* **To do**:
All of the entries, apart from their pictures, are to be copied verbatim.

Collected data:
====

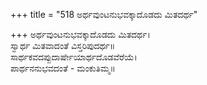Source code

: +++
title = "518 ಅರ್ಥವುಂಟನುಭವಕ್ಕಾದೊಡದು ಮಿತದರ್ಥ"

+++
ಅರ್ಥವುಂಟನುಭವಕ್ಕಾದೊಡದು ಮಿತದರ್ಥ।  
ಸ್ವಾರ್ಥ ಮಿತವಾದಂತೆ ವಿಸ್ತರಿಪುದರ್ಥ॥  
ಸಾರ್ಥಕವದಪ್ಪುದಾರ್ಷೇಯಾರ್ಥದೊಡವೆರೆಯೆ।  
ಪಾರ್ಥನನುಭವದಂತೆ - ಮಂಕುತಿಮ್ಮ॥  
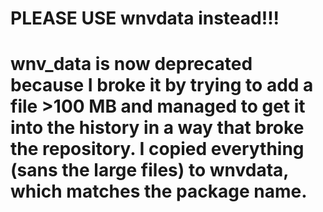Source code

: # PLEASE USE wnvdata instead!!!
# wnv_data is now deprecated because I broke it by trying to add a file >100 MB and managed to get it into the history in a way that broke the repository. I copied everything (sans the large files) to wnvdata, which matches the package name.
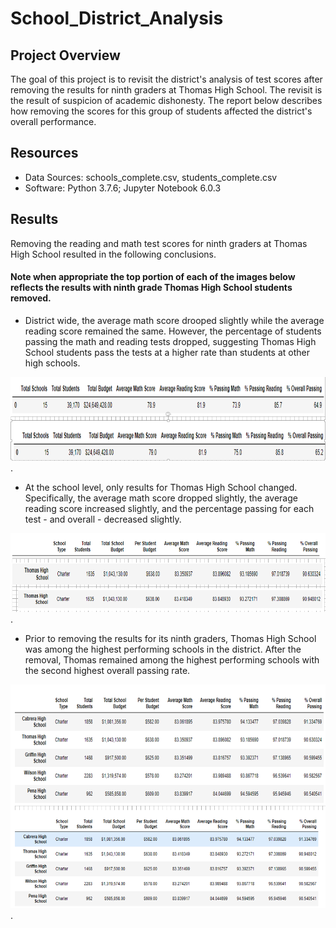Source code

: # School_District_Analysis

## Project Overview

The goal of this project is to revisit the district's analysis of test scores after removing the results for ninth graders at Thomas High School. The revisit is the result of suspicion of academic dishonesty. The report below describes how removing the scores for this group of students affected the district's overall performance. 

## Resources

* Data Sources: schools_complete.csv, students_complete.csv
* Software: Python 3.7.6; Jupyter Notebook 6.0.3

## Results 

Removing the reading and math test scores for ninth graders at Thomas High School resulted in the following conclusions. 

#### Note when appropriate the top portion of each of the images below reflects the results with ninth grade Thomas High School students removed.  

* District wide, the average math score drooped slightly while the average reading score remained the same. However, the percentage of students passing the math and reading tests dropped, suggesting Thomas High School students pass the tests at a higher rate than students at other high schools.

![District_Summary](District_Summary.png).

* At the school level, only results for Thomas High School changed. Specifically, the average math score dropped slightly, the average reading score increased slightly, and the percentage passing for each test - and overall - decreased slightly.    

![Thomas Summary](Thomas_Summary.png).

* Prior to removing the results for its ninth graders, Thomas High School was among the highest performing schools in the district. After the removal, Thomas remained among the highest performing schools with the second highest overall passing rate.

![Top_Performers](Top_Performers.png).

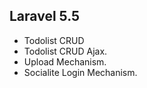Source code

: 
## Laravel 5.5

- Todolist CRUD
- Todolist CRUD Ajax.
- Upload Mechanism.
- Socialite Login Mechanism.
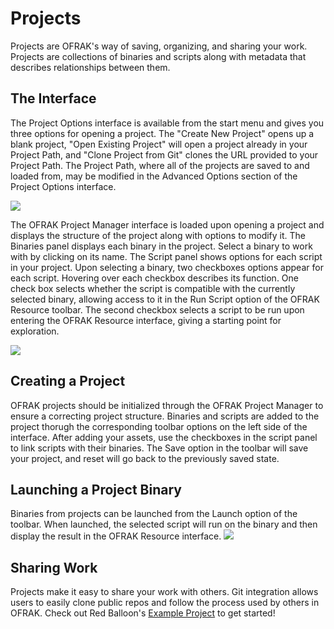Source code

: # Projects
Projects are OFRAK's way of saving, organizing, and sharing your work. Projects are collections of binaries and scripts along with metadata that describes relationships between them.

## The Interface
The Project Options interface is available from the start menu and gives you three options for opening a project. The "Create New Project" opens up a blank project, "Open Existing Project" will open a project already in your Project Path, and "Clone Project from Git" clones the URL provided to your Project Path. The Project Path, where all of the projects are saved to and loaded from, may be modified in the Advanced Options section of the Project Options interface. 

![](assets/project-options.png)

The OFRAK Project Manager interface is loaded upon opening a project and displays the structure of the project along with options to modify it. The Binaries panel displays each binary in the project. Select a binary to work with by clicking on its name. The Script panel shows options for each script in your project. Upon selecting a binary, two checkboxes options appear for each script. Hovering over each checkbox describes its function. One check box selects whether the script is compatible with the currently selected binary, allowing access to it in the Run Script option of the OFRAK Resource toolbar. The second checkbox selects a script to be run upon entering the OFRAK Resource interface, giving a starting point for exploration.

![](assets/project-manager.png)

## Creating a Project
OFRAK projects should be initialized through the OFRAK Project Manager to ensure a correcting project structure. Binaries and scripts are added to the project thorugh the corresponding toolbar options on the left side of the interface. After adding your assets, use the checkboxes in the script panel to link scripts with their binaries. The Save option in the toolbar will save your project, and reset will go back to the previously saved state.

## Launching a Project Binary
Binaries from projects can be launched from the Launch option of the toolbar. When launched, the selected script will run on the binary and then display the result in the OFRAK Resource interface. 
![](assets/project-launch.gif)


## Sharing Work
Projects make it easy to share your work with others. Git integration allows users to easily clone public repos and follow the process used by others in OFRAK. Check out Red Balloon's [Example Project](https://github.com/redballoonsecurity/ofrak-project-example) to get started!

====

* **Solution**:
Source code

: +++
title = "518 ಅರ್ಥವುಂಟನುಭವಕ್ಕಾದೊಡದು ಮಿತದರ್ಥ"

+++
ಅರ್ಥವುಂಟನುಭವಕ್ಕಾದೊಡದು ಮಿತದರ್ಥ।  
ಸ್ವಾರ್ಥ ಮಿತವಾದಂತೆ ವಿಸ್ತರಿಪುದರ್ಥ॥  
ಸಾರ್ಥಕವದಪ್ಪುದಾರ್ಷೇಯಾರ್ಥದೊಡವೆರೆಯೆ।  
ಪಾರ್ಥನನುಭವದಂತೆ - ಮಂಕುತಿಮ್ಮ॥  
Source code

: # PLEASE USE wnvdata instead!!!
# wnv_data is now deprecated because I broke it by trying to add a file >100 MB and managed to get it into the history in a way that broke the repository. I copied everything (sans the large files) to wnvdata, which matches the package name.
Source code

: # School_District_Analysis

## Project Overview

The goal of this project is to revisit the district's analysis of test scores after removing the results for ninth graders at Thomas High School. The revisit is the result of suspicion of academic dishonesty. The report below describes how removing the scores for this group of students affected the district's overall performance. 

## Resources

* Data Sources: schools_complete.csv, students_complete.csv
* Software: Python 3.7.6; Jupyter Notebook 6.0.3

## Results 

Removing the reading and math test scores for ninth graders at Thomas High School resulted in the following conclusions. 

#### Note when appropriate the top portion of each of the images below reflects the results with ninth grade Thomas High School students removed.  

* District wide, the average math score drooped slightly while the average reading score remained the same. However, the percentage of students passing the math and reading tests dropped, suggesting Thomas High School students pass the tests at a higher rate than students at other high schools.

![District_Summary](District_Summary.png).

* At the school level, only results for Thomas High School changed. Specifically, the average math score dropped slightly, the average reading score increased slightly, and the percentage passing for each test - and overall - decreased slightly.    

![Thomas Summary](Thomas_Summary.png).

* Prior to removing the results for its ninth graders, Thomas High School was among the highest performing schools in the district. After the removal, Thomas remained among the highest performing schools with the second highest overall passing rate.

![Top_Performers](Top_Performers.png).

Source code

: 
## Laravel 5.5

- Todolist CRUD
- Todolist CRUD Ajax.
- Upload Mechanism.
- Socialite Login Mechanism.
Source code

: # Projects
Projects are OFRAK's way of saving, organizing, and sharing your work. Projects are collections of binaries and scripts along with metadata that describes relationships between them.

## The Interface
The Project Options interface is available from the start menu and gives you three options for opening a project. The "Create New Project" opens up a blank project, "Open Existing Project" will open a project already in your Project Path, and "Clone Project from Git" clones the URL provided to your Project Path. The Project Path, where all of the projects are saved to and loaded from, may be modified in the Advanced Options section of the Project Options interface. 

![](assets/project-options.png)

The OFRAK Project Manager interface is loaded upon opening a project and displays the structure of the project along with options to modify it. The Binaries panel displays each binary in the project. Select a binary to work with by clicking on its name. The Script panel shows options for each script in your project. Upon selecting a binary, two checkboxes options appear for each script. Hovering over each checkbox describes its function. One check box selects whether the script is compatible with the currently selected binary, allowing access to it in the Run Script option of the OFRAK Resource toolbar. The second checkbox selects a script to be run upon entering the OFRAK Resource interface, giving a starting point for exploration.

![](assets/project-manager.png)

## Creating a Project
OFRAK projects should be initialized through the OFRAK Project Manager to ensure a correcting project structure. Binaries and scripts are added to the project thorugh the corresponding toolbar options on the left side of the interface. After adding your assets, use the checkboxes in the script panel to link scripts with their binaries. The Save option in the toolbar will save your project, and reset will go back to the previously saved state.

## Launching a Project Binary
Binaries from projects can be launched from the Launch option of the toolbar. When launched, the selected script will run on the binary and then display the result in the OFRAK Resource interface. 
![](assets/project-launch.gif)


## Sharing Work
Projects make it easy to share your work with others. Git integration allows users to easily clone public repos and follow the process used by others in OFRAK. Check out Red Balloon's [Example Project](https://github.com/redballoonsecurity/ofrak-project-example) to get started!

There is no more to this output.